◆ Work request
Gather each line of the records where "hsize" appears.
*** Provided records ***
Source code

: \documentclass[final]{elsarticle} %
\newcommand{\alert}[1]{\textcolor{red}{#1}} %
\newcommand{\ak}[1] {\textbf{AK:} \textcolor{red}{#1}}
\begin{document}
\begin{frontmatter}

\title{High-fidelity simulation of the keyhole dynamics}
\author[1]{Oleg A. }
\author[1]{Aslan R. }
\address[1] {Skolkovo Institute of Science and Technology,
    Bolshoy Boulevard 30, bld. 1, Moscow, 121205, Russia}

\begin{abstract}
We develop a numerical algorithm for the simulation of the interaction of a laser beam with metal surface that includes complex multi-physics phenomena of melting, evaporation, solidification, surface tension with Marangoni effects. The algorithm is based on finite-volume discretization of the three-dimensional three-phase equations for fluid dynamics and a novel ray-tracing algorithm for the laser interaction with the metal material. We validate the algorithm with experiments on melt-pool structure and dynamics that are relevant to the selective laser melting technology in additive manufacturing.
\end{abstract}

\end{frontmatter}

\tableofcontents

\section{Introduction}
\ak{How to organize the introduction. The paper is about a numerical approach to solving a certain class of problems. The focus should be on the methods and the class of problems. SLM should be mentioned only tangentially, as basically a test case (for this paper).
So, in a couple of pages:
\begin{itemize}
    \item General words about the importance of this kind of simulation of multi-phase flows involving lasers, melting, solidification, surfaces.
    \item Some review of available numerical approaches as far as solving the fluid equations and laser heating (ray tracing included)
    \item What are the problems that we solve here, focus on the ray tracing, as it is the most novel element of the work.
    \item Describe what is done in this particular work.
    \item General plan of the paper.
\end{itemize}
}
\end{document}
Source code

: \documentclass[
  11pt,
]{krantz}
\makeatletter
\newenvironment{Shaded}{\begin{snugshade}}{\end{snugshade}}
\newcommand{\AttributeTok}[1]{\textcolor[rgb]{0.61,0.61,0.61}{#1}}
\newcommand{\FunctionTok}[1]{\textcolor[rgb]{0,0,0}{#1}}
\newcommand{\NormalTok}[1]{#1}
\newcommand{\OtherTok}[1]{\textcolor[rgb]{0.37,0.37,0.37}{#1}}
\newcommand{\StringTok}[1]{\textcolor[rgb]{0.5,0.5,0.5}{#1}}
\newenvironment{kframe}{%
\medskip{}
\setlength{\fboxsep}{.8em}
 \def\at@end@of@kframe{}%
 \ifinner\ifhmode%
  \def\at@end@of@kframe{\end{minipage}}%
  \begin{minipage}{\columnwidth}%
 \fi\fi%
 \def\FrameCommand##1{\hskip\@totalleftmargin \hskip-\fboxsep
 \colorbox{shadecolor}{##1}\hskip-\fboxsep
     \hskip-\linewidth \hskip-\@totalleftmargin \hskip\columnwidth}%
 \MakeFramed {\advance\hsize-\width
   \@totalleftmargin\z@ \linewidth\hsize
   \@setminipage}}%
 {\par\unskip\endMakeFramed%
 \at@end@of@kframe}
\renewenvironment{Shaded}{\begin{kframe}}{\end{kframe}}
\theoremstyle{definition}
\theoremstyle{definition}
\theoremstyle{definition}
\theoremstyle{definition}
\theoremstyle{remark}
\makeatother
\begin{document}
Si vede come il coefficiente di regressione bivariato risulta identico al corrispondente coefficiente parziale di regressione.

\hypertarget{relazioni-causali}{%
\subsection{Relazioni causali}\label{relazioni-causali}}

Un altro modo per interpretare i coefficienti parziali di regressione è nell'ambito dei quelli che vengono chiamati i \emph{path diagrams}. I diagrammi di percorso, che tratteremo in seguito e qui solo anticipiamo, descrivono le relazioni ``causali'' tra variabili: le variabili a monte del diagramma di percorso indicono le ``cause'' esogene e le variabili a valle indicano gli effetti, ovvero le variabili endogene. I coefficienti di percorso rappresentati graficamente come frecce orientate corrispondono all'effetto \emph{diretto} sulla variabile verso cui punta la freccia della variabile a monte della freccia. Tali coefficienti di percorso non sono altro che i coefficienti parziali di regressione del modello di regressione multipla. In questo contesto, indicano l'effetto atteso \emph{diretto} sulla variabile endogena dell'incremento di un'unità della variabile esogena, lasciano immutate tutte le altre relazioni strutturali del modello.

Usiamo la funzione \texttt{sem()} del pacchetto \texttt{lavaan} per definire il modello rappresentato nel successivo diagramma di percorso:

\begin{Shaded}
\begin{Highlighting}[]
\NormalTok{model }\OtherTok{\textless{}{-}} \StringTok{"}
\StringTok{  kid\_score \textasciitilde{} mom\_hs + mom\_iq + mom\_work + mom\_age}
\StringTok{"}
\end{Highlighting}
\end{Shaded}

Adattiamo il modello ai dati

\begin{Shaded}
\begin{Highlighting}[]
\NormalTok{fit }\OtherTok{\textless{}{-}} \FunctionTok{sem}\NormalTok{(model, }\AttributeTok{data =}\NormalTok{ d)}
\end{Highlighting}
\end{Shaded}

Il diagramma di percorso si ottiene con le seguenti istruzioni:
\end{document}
*** End of Provided records ***
*** Provided records ***
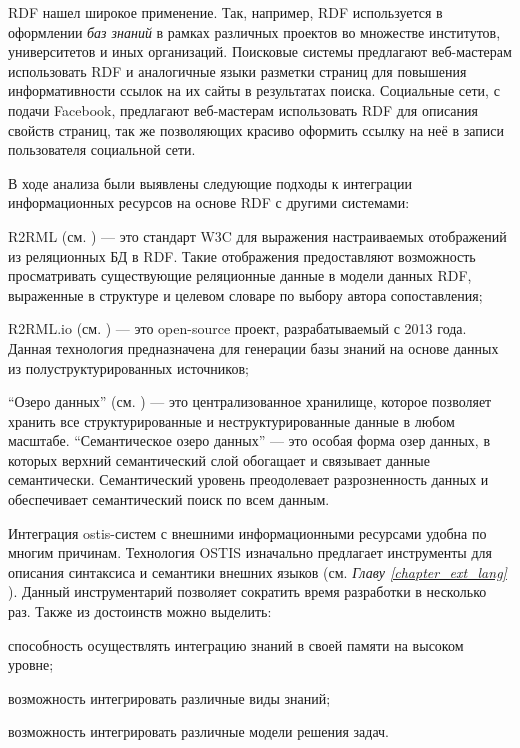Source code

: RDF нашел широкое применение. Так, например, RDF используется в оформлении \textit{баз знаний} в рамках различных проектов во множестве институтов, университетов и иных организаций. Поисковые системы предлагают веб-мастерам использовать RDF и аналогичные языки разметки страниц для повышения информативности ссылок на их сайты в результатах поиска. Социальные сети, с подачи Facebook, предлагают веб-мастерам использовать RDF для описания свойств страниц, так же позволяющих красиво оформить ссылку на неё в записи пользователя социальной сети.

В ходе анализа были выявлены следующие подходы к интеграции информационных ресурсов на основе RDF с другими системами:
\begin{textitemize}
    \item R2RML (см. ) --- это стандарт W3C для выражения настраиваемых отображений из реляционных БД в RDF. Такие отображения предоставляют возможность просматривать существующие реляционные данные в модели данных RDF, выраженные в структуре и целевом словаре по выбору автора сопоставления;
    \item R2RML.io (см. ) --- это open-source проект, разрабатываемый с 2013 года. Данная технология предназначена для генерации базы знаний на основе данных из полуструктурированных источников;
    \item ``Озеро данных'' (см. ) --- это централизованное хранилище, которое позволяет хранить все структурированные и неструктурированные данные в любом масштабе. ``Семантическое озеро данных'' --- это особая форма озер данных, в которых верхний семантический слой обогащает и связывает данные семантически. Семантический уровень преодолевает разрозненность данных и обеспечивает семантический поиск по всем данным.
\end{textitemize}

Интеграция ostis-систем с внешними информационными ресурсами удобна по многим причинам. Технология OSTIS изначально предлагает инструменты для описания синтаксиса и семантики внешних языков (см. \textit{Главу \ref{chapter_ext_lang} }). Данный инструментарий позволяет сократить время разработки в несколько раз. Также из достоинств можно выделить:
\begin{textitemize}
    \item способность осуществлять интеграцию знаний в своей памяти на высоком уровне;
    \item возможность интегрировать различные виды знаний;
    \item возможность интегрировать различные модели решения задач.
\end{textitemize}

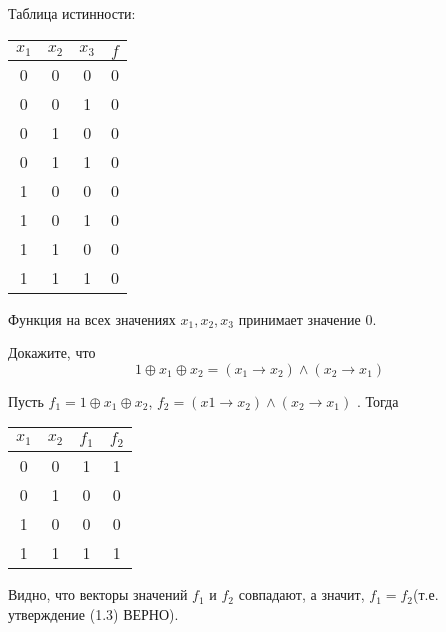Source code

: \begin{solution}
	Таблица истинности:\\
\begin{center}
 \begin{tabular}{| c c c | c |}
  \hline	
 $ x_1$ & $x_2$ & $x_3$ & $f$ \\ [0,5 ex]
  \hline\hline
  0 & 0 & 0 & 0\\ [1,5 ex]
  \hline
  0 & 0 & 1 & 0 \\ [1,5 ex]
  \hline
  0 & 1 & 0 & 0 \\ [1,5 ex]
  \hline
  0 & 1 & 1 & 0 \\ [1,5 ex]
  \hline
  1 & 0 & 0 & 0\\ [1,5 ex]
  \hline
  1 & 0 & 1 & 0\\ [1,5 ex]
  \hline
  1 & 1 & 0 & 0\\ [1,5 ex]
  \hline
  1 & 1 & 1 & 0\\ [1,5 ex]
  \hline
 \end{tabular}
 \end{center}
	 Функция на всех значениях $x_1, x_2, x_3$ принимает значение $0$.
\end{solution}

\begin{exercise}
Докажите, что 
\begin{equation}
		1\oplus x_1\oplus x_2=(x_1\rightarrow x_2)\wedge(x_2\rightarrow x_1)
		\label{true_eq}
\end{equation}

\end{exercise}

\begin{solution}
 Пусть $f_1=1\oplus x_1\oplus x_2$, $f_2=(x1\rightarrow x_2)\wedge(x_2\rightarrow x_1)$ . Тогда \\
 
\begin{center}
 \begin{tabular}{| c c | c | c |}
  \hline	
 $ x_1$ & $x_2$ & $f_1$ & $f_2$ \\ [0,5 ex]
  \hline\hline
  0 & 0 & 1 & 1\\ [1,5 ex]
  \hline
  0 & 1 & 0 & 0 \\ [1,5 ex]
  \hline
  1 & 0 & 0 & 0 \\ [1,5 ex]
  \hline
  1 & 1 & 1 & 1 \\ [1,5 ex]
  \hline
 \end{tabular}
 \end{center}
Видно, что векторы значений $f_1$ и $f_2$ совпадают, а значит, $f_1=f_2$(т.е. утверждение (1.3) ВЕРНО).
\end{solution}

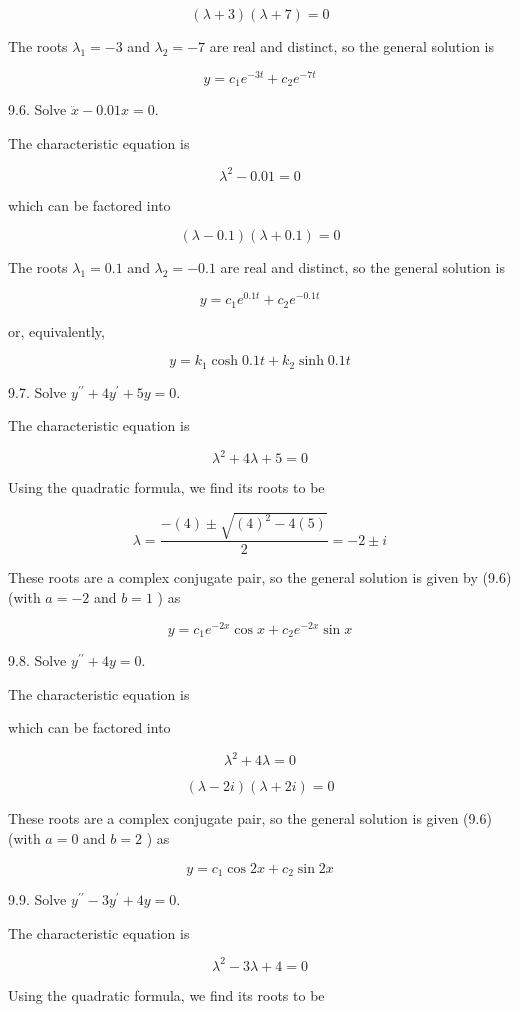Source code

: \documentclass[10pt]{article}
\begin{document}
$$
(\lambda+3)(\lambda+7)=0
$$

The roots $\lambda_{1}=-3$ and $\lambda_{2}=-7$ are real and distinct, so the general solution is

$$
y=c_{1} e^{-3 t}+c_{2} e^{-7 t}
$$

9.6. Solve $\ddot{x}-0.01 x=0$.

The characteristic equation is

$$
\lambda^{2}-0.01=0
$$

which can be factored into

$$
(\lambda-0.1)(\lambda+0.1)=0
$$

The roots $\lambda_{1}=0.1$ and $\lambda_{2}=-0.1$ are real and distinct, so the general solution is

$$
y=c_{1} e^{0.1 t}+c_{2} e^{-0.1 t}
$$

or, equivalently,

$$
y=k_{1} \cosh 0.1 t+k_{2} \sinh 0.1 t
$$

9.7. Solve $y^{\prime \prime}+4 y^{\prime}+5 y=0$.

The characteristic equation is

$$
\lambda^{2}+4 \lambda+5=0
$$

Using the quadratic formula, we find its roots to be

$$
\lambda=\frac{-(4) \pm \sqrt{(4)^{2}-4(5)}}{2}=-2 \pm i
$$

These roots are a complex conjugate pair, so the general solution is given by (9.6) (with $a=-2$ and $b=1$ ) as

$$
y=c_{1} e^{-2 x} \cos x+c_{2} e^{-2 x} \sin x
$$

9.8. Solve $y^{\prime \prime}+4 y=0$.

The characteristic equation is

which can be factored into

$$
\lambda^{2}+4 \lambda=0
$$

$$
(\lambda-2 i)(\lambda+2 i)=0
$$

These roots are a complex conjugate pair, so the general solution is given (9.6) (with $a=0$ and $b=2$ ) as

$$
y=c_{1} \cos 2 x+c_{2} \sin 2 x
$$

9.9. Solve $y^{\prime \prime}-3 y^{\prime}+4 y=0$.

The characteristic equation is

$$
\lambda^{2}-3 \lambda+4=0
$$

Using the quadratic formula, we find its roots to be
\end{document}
*** End of Provided records ***
*** Provided records ***
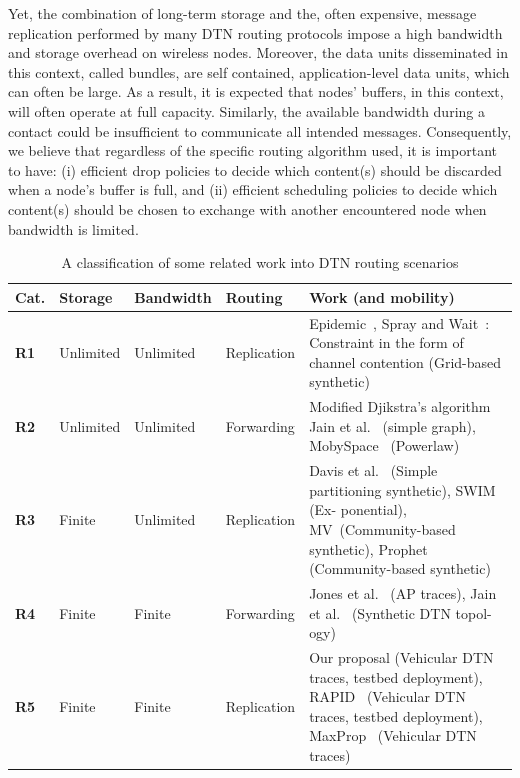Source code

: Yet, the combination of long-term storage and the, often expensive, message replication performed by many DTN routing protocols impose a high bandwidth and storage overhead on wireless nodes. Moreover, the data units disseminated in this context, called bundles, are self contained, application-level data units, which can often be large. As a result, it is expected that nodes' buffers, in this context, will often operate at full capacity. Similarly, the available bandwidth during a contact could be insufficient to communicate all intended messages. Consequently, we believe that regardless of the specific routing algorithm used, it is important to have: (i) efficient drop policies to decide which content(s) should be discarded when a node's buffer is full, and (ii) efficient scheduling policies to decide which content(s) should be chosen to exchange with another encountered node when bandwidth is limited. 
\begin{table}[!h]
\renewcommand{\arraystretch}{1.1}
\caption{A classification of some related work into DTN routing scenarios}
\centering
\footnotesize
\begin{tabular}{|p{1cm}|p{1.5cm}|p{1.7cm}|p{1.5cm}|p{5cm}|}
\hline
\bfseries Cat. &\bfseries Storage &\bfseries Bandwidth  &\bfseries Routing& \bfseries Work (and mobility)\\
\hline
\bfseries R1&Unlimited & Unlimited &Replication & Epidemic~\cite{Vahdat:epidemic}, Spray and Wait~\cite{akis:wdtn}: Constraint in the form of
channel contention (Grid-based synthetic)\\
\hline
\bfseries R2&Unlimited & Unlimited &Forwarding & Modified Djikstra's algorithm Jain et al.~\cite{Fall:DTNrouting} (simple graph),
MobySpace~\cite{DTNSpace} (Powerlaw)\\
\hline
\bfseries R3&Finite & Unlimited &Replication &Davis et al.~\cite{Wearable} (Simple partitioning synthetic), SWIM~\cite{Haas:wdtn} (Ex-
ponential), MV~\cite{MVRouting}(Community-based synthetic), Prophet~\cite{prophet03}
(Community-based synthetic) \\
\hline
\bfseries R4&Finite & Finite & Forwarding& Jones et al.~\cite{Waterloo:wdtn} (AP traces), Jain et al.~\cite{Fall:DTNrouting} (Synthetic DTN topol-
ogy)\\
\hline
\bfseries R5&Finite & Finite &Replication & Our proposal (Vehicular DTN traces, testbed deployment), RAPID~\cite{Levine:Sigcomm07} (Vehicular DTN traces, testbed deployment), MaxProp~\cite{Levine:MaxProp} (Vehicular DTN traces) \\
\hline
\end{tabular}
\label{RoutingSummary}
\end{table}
*** End of Provided records ***
◆ Written solution
 \MakeFramed {\advance\hsize-\width
   \@totalleftmargin\z@ \linewidth\hsize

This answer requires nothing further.